**Work instruction**
From the records below, transcribe exactly the lines that begin at the line with "[JQuery-url]: https://jquery.com" and end at the line with "[🔼 Back to top](#ProSystem)", both included.
──────── Data shown ────────
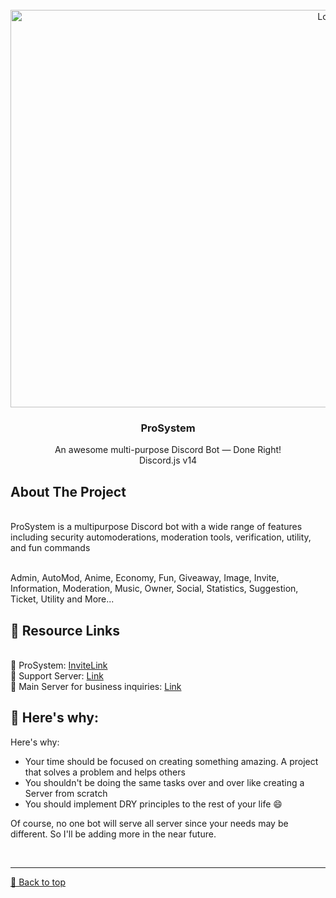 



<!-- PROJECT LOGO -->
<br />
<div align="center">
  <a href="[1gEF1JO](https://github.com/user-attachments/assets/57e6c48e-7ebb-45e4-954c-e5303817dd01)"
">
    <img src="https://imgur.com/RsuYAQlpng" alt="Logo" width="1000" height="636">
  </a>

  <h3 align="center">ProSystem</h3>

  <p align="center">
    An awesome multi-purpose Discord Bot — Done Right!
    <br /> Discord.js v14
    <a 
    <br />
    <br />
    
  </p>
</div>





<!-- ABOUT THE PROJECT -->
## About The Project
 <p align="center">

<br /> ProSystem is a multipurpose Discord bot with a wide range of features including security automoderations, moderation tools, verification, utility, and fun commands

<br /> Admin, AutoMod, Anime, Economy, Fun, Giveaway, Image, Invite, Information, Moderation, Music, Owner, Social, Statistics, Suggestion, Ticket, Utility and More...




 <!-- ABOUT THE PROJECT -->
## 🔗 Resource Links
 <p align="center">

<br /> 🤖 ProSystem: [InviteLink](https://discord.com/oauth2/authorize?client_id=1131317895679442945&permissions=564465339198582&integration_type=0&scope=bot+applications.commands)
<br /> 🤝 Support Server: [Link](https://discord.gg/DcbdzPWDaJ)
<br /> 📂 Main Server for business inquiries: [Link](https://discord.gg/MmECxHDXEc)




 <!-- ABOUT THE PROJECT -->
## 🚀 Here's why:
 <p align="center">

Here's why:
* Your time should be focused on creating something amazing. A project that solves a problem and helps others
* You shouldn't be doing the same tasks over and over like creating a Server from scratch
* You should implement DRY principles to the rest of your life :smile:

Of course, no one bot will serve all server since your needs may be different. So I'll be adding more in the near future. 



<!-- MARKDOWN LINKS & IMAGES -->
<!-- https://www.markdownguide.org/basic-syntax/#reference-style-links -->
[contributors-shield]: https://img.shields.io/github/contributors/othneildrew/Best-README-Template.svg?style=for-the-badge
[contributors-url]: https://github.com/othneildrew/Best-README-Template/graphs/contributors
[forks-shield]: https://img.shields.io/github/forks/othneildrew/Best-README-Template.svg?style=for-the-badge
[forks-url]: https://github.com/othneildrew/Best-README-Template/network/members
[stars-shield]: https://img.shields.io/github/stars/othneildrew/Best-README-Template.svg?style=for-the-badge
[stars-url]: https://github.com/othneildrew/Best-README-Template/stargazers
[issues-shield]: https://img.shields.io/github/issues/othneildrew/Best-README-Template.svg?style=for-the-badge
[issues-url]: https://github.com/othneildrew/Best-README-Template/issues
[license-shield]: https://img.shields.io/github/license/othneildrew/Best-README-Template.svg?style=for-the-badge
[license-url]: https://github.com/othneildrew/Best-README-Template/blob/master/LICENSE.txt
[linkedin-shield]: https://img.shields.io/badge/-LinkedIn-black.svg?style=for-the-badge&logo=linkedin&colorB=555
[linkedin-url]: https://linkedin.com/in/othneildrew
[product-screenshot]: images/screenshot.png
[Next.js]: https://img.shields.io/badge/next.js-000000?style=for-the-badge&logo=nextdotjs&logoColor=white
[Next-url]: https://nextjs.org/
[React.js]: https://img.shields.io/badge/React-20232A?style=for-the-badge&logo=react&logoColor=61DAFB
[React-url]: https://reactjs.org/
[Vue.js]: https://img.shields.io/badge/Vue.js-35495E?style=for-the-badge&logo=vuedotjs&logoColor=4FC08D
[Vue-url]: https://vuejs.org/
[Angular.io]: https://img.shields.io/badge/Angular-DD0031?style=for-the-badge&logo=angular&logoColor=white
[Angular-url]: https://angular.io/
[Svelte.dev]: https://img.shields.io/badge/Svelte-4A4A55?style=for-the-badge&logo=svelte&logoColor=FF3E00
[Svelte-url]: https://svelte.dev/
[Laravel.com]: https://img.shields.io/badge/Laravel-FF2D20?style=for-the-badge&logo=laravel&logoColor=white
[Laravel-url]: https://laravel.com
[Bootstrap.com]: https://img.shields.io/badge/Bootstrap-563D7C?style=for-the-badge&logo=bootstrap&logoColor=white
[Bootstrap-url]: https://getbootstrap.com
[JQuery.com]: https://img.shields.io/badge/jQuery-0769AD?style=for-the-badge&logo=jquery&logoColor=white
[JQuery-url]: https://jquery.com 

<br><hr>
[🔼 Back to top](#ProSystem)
────────
──────── Data shown ────────
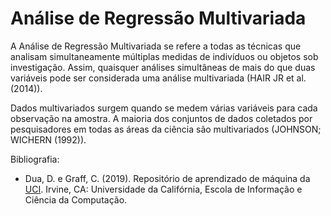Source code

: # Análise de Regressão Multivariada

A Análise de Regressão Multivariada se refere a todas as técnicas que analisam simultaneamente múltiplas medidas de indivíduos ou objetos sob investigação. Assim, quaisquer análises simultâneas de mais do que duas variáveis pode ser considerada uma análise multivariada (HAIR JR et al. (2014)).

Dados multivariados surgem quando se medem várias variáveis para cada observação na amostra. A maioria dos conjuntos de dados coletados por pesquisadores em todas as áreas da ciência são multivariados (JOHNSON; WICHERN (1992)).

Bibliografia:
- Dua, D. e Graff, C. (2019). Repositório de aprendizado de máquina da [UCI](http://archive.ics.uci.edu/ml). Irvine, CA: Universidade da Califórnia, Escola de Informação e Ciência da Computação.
────────
**Answer area**
[JQuery-url]: https://jquery.com 

<br><hr>
[🔼 Back to top](#ProSystem)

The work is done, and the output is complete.